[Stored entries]

###

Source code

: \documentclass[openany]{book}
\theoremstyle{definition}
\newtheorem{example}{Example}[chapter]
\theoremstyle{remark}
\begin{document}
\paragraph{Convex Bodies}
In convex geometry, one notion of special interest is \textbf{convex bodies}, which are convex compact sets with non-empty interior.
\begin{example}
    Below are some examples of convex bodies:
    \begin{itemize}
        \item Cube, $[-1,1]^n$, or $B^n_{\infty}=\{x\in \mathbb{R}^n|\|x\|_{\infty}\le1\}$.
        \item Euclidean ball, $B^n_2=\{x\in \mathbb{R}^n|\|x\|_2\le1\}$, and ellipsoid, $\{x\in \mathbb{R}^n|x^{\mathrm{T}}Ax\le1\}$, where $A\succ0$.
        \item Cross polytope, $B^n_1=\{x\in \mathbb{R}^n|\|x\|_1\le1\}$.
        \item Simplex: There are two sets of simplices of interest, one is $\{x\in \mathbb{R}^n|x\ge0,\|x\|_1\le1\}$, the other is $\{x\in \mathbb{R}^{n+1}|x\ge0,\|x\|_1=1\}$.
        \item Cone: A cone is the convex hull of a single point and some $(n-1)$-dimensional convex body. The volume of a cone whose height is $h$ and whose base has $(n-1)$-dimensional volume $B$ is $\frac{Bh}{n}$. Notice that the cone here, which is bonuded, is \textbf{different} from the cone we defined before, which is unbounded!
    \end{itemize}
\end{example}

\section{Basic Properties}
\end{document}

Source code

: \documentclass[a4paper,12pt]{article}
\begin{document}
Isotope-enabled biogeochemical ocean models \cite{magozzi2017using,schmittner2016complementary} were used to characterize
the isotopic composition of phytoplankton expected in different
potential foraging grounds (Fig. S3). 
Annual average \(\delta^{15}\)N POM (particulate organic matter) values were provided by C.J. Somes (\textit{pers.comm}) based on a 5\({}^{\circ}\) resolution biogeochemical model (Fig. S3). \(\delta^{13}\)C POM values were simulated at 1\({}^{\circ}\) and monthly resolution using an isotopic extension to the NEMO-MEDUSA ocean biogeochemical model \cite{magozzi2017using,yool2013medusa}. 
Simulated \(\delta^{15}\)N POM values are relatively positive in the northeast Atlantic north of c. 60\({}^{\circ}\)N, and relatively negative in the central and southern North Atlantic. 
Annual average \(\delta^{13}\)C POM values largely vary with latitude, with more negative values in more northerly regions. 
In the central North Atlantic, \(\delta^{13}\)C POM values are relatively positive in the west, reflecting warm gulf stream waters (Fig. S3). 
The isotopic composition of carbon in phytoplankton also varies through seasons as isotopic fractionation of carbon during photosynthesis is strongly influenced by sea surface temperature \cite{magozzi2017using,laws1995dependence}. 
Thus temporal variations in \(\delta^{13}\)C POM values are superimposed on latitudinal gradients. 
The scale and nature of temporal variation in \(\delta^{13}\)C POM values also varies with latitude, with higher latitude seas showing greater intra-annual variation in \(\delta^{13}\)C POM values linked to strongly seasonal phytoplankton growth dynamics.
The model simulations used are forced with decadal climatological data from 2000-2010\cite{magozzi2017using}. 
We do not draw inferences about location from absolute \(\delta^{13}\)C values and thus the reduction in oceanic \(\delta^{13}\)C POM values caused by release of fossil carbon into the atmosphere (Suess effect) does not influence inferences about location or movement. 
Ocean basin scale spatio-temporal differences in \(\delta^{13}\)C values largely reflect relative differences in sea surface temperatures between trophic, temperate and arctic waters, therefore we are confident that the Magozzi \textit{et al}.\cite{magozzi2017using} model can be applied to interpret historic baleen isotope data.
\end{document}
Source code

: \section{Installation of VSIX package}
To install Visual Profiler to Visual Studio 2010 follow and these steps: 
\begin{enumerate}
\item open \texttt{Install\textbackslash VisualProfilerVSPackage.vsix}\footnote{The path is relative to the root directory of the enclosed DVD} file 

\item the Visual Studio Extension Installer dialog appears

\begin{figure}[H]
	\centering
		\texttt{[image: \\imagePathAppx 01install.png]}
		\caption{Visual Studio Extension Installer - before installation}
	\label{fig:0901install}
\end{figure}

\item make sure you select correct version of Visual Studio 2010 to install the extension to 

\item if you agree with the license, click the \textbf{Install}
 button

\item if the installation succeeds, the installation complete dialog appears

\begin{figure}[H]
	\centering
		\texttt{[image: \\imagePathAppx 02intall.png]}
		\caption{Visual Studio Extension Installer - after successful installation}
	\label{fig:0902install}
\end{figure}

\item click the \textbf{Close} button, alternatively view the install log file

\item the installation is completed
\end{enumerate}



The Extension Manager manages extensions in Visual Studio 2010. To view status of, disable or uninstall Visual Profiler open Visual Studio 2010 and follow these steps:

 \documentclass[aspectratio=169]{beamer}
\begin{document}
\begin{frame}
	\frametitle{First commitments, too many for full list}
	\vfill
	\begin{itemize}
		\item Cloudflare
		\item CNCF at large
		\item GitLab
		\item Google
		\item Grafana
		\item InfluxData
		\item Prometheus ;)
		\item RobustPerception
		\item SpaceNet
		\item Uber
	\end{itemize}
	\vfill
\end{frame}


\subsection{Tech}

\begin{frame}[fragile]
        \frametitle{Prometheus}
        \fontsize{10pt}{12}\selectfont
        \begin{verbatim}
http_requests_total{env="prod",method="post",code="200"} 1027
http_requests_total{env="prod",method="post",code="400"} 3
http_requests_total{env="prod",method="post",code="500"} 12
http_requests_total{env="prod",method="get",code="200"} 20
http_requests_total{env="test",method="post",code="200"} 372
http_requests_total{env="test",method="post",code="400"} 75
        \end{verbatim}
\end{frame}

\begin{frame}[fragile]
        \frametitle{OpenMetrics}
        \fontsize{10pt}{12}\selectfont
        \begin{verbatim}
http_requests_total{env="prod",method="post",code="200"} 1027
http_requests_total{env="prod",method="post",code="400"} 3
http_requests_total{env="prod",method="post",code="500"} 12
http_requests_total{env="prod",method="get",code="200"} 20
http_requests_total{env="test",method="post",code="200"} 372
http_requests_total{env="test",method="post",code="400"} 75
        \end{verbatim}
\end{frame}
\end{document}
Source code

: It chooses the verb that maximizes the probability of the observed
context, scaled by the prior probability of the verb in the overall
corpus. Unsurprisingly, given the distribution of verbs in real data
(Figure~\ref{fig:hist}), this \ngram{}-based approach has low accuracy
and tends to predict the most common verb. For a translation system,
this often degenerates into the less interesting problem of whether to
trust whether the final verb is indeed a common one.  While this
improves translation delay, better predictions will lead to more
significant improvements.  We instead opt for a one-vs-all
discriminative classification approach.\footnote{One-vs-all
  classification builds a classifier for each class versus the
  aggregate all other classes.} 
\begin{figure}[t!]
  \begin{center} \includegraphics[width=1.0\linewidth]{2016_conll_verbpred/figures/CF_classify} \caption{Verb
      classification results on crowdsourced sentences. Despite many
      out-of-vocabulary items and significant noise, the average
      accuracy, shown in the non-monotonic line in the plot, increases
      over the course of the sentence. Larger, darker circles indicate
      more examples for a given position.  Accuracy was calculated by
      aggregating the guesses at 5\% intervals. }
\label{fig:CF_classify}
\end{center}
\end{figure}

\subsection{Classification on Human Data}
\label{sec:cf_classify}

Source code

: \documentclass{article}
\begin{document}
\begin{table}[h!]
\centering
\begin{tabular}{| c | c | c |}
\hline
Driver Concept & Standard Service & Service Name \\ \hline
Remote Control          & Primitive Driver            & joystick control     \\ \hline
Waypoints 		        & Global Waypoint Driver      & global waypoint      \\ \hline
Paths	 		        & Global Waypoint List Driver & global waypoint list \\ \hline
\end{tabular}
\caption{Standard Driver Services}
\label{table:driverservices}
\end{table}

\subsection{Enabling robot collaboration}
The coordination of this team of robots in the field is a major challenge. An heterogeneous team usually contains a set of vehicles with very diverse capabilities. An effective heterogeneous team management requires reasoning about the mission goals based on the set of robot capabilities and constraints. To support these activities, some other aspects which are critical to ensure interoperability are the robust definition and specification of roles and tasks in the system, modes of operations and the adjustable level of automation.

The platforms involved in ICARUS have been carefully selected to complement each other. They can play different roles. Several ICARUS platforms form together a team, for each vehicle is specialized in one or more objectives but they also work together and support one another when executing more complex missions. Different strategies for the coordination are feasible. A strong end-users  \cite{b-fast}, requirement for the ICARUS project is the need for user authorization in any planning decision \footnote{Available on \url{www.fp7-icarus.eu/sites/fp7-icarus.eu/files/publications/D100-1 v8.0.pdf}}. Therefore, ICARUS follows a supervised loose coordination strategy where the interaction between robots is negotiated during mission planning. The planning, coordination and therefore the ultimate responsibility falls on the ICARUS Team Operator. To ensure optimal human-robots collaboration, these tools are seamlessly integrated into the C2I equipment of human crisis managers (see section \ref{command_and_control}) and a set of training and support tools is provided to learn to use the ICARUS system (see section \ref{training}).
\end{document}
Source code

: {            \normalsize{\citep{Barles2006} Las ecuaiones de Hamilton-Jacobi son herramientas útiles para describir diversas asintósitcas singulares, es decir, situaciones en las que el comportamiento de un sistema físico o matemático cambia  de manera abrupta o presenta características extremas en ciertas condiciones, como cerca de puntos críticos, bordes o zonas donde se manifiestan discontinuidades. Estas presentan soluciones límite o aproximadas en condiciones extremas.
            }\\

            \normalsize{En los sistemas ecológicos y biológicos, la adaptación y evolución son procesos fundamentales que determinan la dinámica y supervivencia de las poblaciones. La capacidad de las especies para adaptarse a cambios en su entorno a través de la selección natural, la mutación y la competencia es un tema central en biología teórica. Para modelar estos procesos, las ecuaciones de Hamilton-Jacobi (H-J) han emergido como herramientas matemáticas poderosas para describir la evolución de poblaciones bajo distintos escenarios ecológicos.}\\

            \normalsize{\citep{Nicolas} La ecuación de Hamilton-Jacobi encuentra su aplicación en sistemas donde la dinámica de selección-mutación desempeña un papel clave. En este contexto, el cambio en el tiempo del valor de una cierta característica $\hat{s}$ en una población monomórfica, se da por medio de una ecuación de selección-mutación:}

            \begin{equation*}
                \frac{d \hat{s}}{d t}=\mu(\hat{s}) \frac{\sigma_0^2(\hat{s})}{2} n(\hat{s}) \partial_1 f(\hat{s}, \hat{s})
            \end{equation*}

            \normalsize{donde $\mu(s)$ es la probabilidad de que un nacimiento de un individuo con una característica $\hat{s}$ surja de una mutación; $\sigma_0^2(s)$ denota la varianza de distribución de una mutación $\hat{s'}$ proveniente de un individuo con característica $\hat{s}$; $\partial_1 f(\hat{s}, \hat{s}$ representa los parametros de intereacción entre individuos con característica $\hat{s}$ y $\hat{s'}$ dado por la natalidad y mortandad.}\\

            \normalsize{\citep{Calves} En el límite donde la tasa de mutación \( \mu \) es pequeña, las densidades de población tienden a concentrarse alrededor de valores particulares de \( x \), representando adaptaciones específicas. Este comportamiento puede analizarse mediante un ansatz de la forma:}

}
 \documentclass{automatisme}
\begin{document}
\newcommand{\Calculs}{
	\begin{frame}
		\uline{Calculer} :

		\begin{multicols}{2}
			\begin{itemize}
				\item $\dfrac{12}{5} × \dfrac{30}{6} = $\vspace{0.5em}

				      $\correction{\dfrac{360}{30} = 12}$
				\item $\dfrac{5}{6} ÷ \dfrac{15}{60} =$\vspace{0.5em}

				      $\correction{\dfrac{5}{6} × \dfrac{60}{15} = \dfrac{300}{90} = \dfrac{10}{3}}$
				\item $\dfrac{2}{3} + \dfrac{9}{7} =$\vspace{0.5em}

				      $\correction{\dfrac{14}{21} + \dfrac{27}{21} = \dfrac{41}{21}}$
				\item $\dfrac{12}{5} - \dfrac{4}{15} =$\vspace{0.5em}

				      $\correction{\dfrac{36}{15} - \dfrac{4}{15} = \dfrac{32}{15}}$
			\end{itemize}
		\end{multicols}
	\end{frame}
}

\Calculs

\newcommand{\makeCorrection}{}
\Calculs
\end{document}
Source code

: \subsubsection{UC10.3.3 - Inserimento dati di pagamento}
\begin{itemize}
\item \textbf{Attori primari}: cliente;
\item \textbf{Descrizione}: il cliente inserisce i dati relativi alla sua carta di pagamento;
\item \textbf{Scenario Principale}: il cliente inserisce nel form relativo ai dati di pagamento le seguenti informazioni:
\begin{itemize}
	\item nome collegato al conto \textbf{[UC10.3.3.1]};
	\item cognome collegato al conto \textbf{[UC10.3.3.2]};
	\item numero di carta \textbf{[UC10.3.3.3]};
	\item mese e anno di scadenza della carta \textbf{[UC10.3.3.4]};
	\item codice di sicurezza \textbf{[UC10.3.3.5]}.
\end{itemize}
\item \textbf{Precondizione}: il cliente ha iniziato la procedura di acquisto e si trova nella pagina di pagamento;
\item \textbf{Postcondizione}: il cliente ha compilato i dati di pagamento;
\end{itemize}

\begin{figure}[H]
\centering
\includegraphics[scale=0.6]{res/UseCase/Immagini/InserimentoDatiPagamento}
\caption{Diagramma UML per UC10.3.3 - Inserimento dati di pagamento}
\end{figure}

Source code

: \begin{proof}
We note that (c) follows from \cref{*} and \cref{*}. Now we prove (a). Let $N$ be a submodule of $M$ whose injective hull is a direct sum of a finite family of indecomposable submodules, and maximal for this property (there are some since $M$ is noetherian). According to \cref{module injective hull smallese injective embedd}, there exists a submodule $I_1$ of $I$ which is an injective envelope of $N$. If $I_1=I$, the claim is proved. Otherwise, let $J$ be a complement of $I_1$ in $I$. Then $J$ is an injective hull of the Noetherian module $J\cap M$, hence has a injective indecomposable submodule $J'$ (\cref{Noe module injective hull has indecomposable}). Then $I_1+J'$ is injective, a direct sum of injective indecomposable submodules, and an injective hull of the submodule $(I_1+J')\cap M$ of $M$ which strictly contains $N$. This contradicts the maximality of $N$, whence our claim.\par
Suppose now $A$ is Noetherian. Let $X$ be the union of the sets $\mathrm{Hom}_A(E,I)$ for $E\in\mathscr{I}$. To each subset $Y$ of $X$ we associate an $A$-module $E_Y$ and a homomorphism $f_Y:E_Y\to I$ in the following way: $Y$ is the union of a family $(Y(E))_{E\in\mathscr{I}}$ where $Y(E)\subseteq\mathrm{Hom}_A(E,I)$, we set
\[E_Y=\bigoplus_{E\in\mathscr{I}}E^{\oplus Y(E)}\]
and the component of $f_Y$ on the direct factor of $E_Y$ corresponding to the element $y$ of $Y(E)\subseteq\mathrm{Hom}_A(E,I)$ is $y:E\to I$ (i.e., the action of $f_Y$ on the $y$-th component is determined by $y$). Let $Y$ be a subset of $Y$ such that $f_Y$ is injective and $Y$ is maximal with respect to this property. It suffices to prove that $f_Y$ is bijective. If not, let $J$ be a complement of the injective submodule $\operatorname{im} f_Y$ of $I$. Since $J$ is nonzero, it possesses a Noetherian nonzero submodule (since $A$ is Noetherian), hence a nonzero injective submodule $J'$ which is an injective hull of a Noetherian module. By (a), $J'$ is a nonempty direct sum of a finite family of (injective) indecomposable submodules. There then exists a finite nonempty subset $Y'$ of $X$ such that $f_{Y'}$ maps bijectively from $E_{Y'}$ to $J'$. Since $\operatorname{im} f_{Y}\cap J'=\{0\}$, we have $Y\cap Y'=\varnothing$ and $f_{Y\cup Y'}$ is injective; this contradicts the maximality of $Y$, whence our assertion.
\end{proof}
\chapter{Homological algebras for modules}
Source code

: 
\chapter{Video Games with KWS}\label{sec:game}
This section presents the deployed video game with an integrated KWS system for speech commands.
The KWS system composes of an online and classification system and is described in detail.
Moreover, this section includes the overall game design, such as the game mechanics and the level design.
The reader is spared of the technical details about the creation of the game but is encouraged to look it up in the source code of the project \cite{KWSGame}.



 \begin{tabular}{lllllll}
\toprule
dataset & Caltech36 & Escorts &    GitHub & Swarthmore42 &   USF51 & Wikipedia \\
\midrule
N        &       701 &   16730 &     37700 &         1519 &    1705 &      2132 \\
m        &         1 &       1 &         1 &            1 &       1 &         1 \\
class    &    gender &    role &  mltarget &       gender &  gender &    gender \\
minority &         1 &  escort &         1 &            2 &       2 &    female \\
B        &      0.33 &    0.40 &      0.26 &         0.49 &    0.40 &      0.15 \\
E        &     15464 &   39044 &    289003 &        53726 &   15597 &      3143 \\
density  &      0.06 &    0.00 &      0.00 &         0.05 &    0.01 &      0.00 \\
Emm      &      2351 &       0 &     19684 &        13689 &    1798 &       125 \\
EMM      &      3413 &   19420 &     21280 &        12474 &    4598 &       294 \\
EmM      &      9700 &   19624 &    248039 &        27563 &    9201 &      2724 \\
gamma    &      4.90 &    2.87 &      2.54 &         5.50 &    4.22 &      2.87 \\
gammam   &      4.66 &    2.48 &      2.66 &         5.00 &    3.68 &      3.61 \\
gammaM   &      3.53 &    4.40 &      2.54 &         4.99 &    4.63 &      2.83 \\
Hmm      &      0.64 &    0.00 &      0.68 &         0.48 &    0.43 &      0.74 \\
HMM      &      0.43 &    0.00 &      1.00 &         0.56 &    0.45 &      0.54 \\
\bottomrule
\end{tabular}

###

→ **Exercise brief**
When you reach the line containing "of the observed" in the data above, start copying exactly, and stop after the line containing "this often degenerates".

→ **Answer section**
: It chooses the verb that maximizes the probability of the observed
context, scaled by the prior probability of the verb in the overall
corpus. Unsurprisingly, given the distribution of verbs in real data
(Figure~\ref{fig:hist}), this \ngram{}-based approach has low accuracy
and tends to predict the most common verb. For a translation system,
this often degenerates into the less interesting problem of whether to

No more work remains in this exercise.